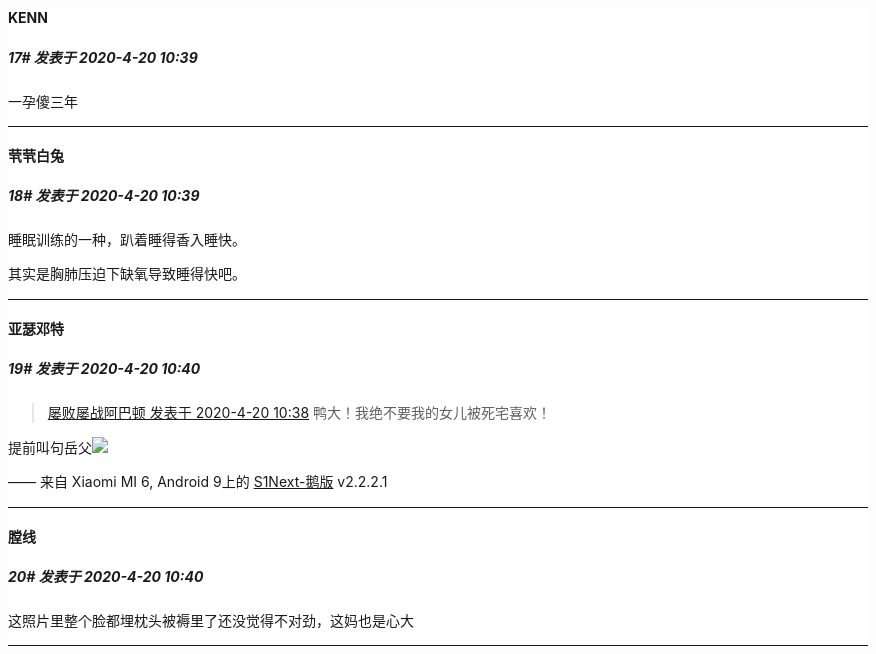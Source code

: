 ####  KENN  
##### 17#       发表于 2020-4-20 10:39




一孕傻三年







*****

####  茕茕白兔  
##### 18#       发表于 2020-4-20 10:39




睡眠训练的一种，趴着睡得香入睡快。

其实是胸肺压迫下缺氧导致睡得快吧。







*****

####  亚瑟邓特  
##### 19#       发表于 2020-4-20 10:40



<blockquote><a href="httphttps://bbs.saraba1st.com/2b/forum.php?mod=redirect&amp;goto=findpost&amp;pid=47140938&amp;ptid=1925108" target="_blank">屡败屡战阿巴顿 发表于 2020-4-20 10:38</a>
鸭大！我绝不要我的女儿被死宅喜欢！</blockquote>
提前叫句岳父<img src="https://static.saraba1st.com/image/smiley/face2017/037.png" referrerpolicy="no-referrer">

—— 来自 Xiaomi MI 6, Android 9上的 [S1Next-鹅版](https://github.com/ykrank/S1-Next/releases) v2.2.2.1







*****

####  膛线  
##### 20#       发表于 2020-4-20 10:40




这照片里整个脸都埋枕头被褥里了还没觉得不对劲，这妈也是心大







*****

# # # #

PROBLEM DESCRIPTION: Each line in the records above that contains the word "blockquote" must be copied.

PROBLEM SOLUTION:
<blockquote><a href="httphttps://bbs.saraba1st.com/2b/forum.php?mod=redirect&amp;goto=findpost&amp;pid=47140938&amp;ptid=1925108" target="_blank">屡败屡战阿巴顿 发表于 2020-4-20 10:38</a>
鸭大！我绝不要我的女儿被死宅喜欢！</blockquote>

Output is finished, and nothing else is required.